Exhibit 10.30

                             THE HOLMES GROUP, INC.
                                 One Holmes Way
                                Milford, MA 01757


March 6, 2003

Jordan A. Kahn
21 Pierce Road
Wellesley, MA  02481

Dear Jerry:

This letter agreement (this "Letter Agreement") sets forth certain agreements
between The Holmes Group, Inc., a Massachusetts corporation (the "Corporation"),
and Jordan A. Kahn (the "Executive") with respect to the Executive Employment
and Non-Competition Agreement dated February 1, 2002 by and between the
Corporation and the Executive (the "Agreement").

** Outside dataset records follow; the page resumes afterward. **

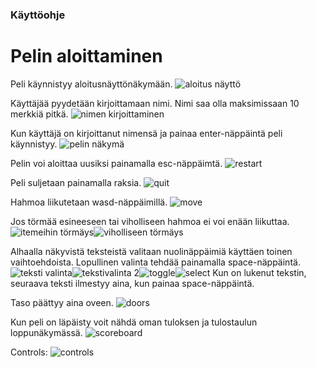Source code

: ### Käyttöohje
# Pelin aloittaminen
Peli käynnistyy aloitusnäyttönäkymään.
![aloitus näyttö](https://github.com/emlyy/ot-harjoitustyo/blob/master/dokumentaatio/kuvat/start.png)

Käyttäjää pyydetään kirjoittamaan nimi. Nimi saa olla maksimissaan 10 merkkiä pitkä.
![nimen kirjoittaminen](https://github.com/emlyy/ot-harjoitustyo/blob/master/dokumentaatio/kuvat/name_input.png)

Kun käyttäjä on kirjoittanut nimensä ja painaa enter-näppäintä peli käynnistyy.
![pelin näkymä](https://github.com/emlyy/ot-harjoitustyo/blob/master/dokumentaatio/kuvat/game_view.png)

Pelin voi aloittaa uusiksi painamalla esc-näppäimtä.
![restart](https://github.com/emlyy/ot-harjoitustyo/blob/master/src/images/controls-3.png)

Peli suljetaan painamalla raksia.
![quit](https://github.com/emlyy/ot-harjoitustyo/blob/master/dokumentaatio/kuvat/quit.png)

Hahmoa liikutetaan wasd-näppäimillä.
![move](https://github.com/emlyy/ot-harjoitustyo/blob/master/src/images/controls.png)

Jos törmää esineeseen tai viholliseen hahmoa ei voi enään liikuttaa.
![itemeihin törmäys](https://github.com/emlyy/ot-harjoitustyo/blob/master/dokumentaatio/kuvat/collision_item.png)![viholliseen törmäys](https://github.com/emlyy/ot-harjoitustyo/blob/master/dokumentaatio/kuvat/combat.png)

Alhaalla näkyvistä teksteistä valitaan nuolinäppäimiä käyttäen toinen vaihtoehdoista. Lopullinen valinta tehdää painamalla space-näppäintä.![teksti valinta](https://github.com/emlyy/ot-harjoitustyo/blob/master/dokumentaatio/kuvat/toggle_text1.png)![tekstivalinta 2](https://github.com/emlyy/ot-harjoitustyo/blob/master/dokumentaatio/kuvat/toggle_text2.png)![toggle](https://github.com/emlyy/ot-harjoitustyo/blob/master/src/images/controls-2.png)![select](https://github.com/emlyy/ot-harjoitustyo/blob/master/src/images/controls-5.png)
Kun on lukenut tekstin, seuraava teksti ilmestyy aina, kun painaa space-näppäintä.

Taso päättyy aina oveen.
![doors](https://github.com/emlyy/ot-harjoitustyo/blob/master/dokumentaatio/kuvat/doors.png)

Kun peli on läpäisty voit nähdä oman tuloksen ja tulostaulun loppunäkymässä.
![scoreboard](https://github.com/emlyy/ot-harjoitustyo/blob/master/dokumentaatio/kuvat/scoreboard.png)

Controls:
![controls](https://github.com/emlyy/ot-harjoitustyo/blob/master/dokumentaatio/kuvat/all_controls.png)
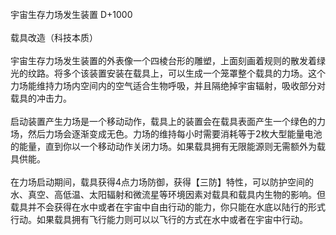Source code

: <title>宇宙生存力场发生装置</title>
<meta name="GENERATOR" content="WinCHM">
<meta http-equiv="Content-Type" content="text/html; charset=gb2312">
<br>宇宙生存力场发生装置 D+1000
<br>
<br>载具改造（科技本质）
<br>
<br>宇宙生存力场发生装置的外表像一个四棱台形的雕塑，上面刻画着规则的散发着绿光的纹路。将多个该装置安装在载具上，可以生成一个笼罩整个载具的力场。这个力场能维持力场内空间内的空气适合生物呼吸，并且隔绝掉宇宙辐射，吸收部分对载具的冲击力。
<br>
<br>启动装置产生力场是一个移动动作，载具上的装置会在载具表面产生一个绿色的力场，然后力场会逐渐变成无色。力场的维持每小时需要消耗等于2枚大型能量电池的能量，直到你以一个移动动作关闭力场。如果载具拥有无限能源则无需额外为载具供能。
<br>
<br>在力场启动期间，载具获得4点力场防御，获得【三防】特性，可以防护空间的水、真空、高低温、太阳辐射和微流星等环境因素对载具和载具内生物的影响。但载具并不会获得在水中或者在宇宙中自由行动的能力，你只能在水底以陆行的形式行动。如果载具拥有飞行能力则可以以飞行的方式在水中或者在宇宙中行动。
<br>
<br>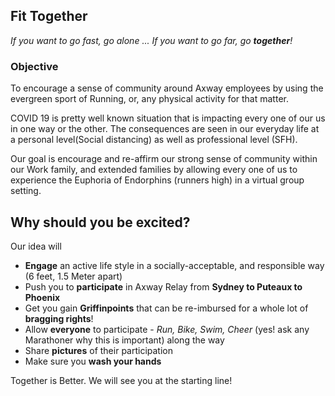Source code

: ## Fit Together
*If you want to go fast, go alone ... If you want to go far, go **together**!*

### Objective

To encourage a sense of community around Axway employees by using the evergreen sport of Running, or, any physical activity for that matter.

COVID 19 is pretty well known situation that is impacting every one of our us in one way or the other. The consequences are seen in our everyday life at a personal level(Social distancing) as well as professional level (SFH). 

Our goal is encourage and re-affirm our strong sense of community within our Work family, and extended families by allowing every one of us to experience the Euphoria of Endorphins (runners high) in a virtual group setting.

## Why should you be excited?

Our idea will
* __Engage__ an active life style in a socially-acceptable, and responsible way (6 feet, 1.5 Meter apart)
* Push you to __participate__ in Axway Relay from **Sydney to Puteaux to Phoenix**
* Get you gain __Griffinpoints__ that can be re-imbursed for a whole lot of **bragging rights**!
* Allow __everyone__ to participate - *Run, Bike, Swim, Cheer* (yes! ask any Marathoner why this is important) along the way
* Share __pictures__ of their participation
* Make sure you **wash your hands**

Together is Better. We will see you at the starting line!

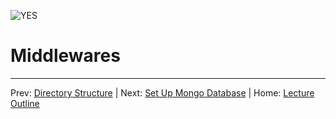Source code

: ![YES](http://i.imgur.com/LbRrr.gif)
# Middlewares

________________________________

Prev: [Directory Structure](./directory-structure.md) | Next: [Set Up Mongo Database](./set-up-mongo-database.md) |
Home: [Lecture Outline](../README.md)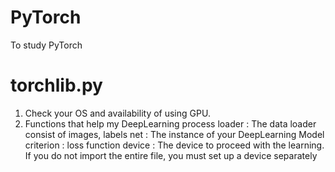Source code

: # PyTorch
To study PyTorch

# torchlib.py
1. Check your OS and availability of using GPU.
2. Functions that help my DeepLearning process
loader : The data loader consist of images, labels
net : The instance of your DeepLearning Model
criterion : loss function
device : The device to proceed with the learning. If you do not import the entire file, you must set up a device separately
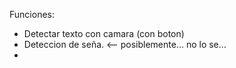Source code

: Funciones:
- Detectar texto con camara (con boton)
- Deteccion de seña. <-- posiblemente... no lo se...
- 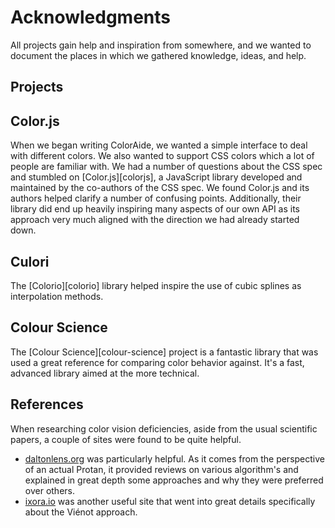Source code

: # Acknowledgments

All projects gain help and inspiration from somewhere, and we wanted to document the places in which we gathered
knowledge, ideas, and help.

## Projects

## Color.js

When we began writing ColorAide, we wanted a simple interface to deal with different colors. We also wanted to support
CSS colors which a lot of people are familiar with. We had a number of questions about the CSS spec and stumbled on
[Color.js][colorjs], a JavaScript library developed and maintained by the co-authors of the CSS spec. We found Color.js
and its authors helped clarify a number of confusing points. Additionally, their library did end up heavily inspiring
many aspects of our own API as its approach very much aligned with the direction we had already started down.

## Culori

The [Colorio][colorio] library helped inspire the use of cubic splines as interpolation methods.

## Colour Science

The [Colour Science][colour-science] project is a fantastic library that was used a great reference for comparing
color behavior against. It's a fast, advanced library aimed at the more technical.

## References

When researching color vision deficiencies, aside from the usual scientific papers, a couple of sites were found to be
quite helpful.

-   [daltonlens.org](https://daltonlens.org/) was particularly helpful. As it comes from the perspective of an actual
    Protan, it provided reviews on various algorithm's and explained in great depth some approaches and why they were
    preferred over others.
-   [ixora.io](https://ixora.io/projects/colorblindness/color-blindness-simulation-research/) was another useful site
    that went into great details specifically about the Viénot approach.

In consideration of the mutual
promises contained herein and in the Agreement, and for other good and valuable
consideration (the receipt and sufficiency of which are hereby acknowledged),
the Corporation and the Executive hereby agree to amend the Agreement as
follows:

      1.    By deleting from Section 2 of the Agreement the dates "January 31,
            2003" and "November 30, 2002" and by substituting in their
            respective stead the following dates: "January 31, 2004" and
            "November 30, 2003";

      2.    By deleting in its entirety the last sentence of Section 5 of the
            Agreement and by substituting in its stead the following: "As used
            herein, the term `Bonus Base' shall mean Five Hundred Thousand
            Dollars ($500,000)."; and

      3.    By deleting in its entirety the first sentence of Section 10.01 of
            the Agreement and by substituting in its stead the following:

            "In the event that this Agreement is terminated by the Company
            without Cause, or due to the death or Permanent Disability of the
            Executive, or terminated by the Executive for any reason, or if this
            Agreement is not extended at the end of the Term, the Executive
            shall receive as a termination settlement the sum of Three Hundred
            Seventy-Five Thousand Dollars ($375,000) (the "Termination Payment")
            payable in a lump sum within seven (7) days after the effective date
            of termination."

By its or his respective signature below, each of the Corporation and the
Executive hereby acknowledges and affirms that, (i) except as amended by this
Letter Agreement, all provisions of the Agreement remain in full force and
effect, and (ii) this Letter Agreement shall be deemed a part thereof for all
purposes.

Mr. Jordan A. Kahn
March 6, 2003
Page 2


This Letter Agreement is executed as of the date first noted above.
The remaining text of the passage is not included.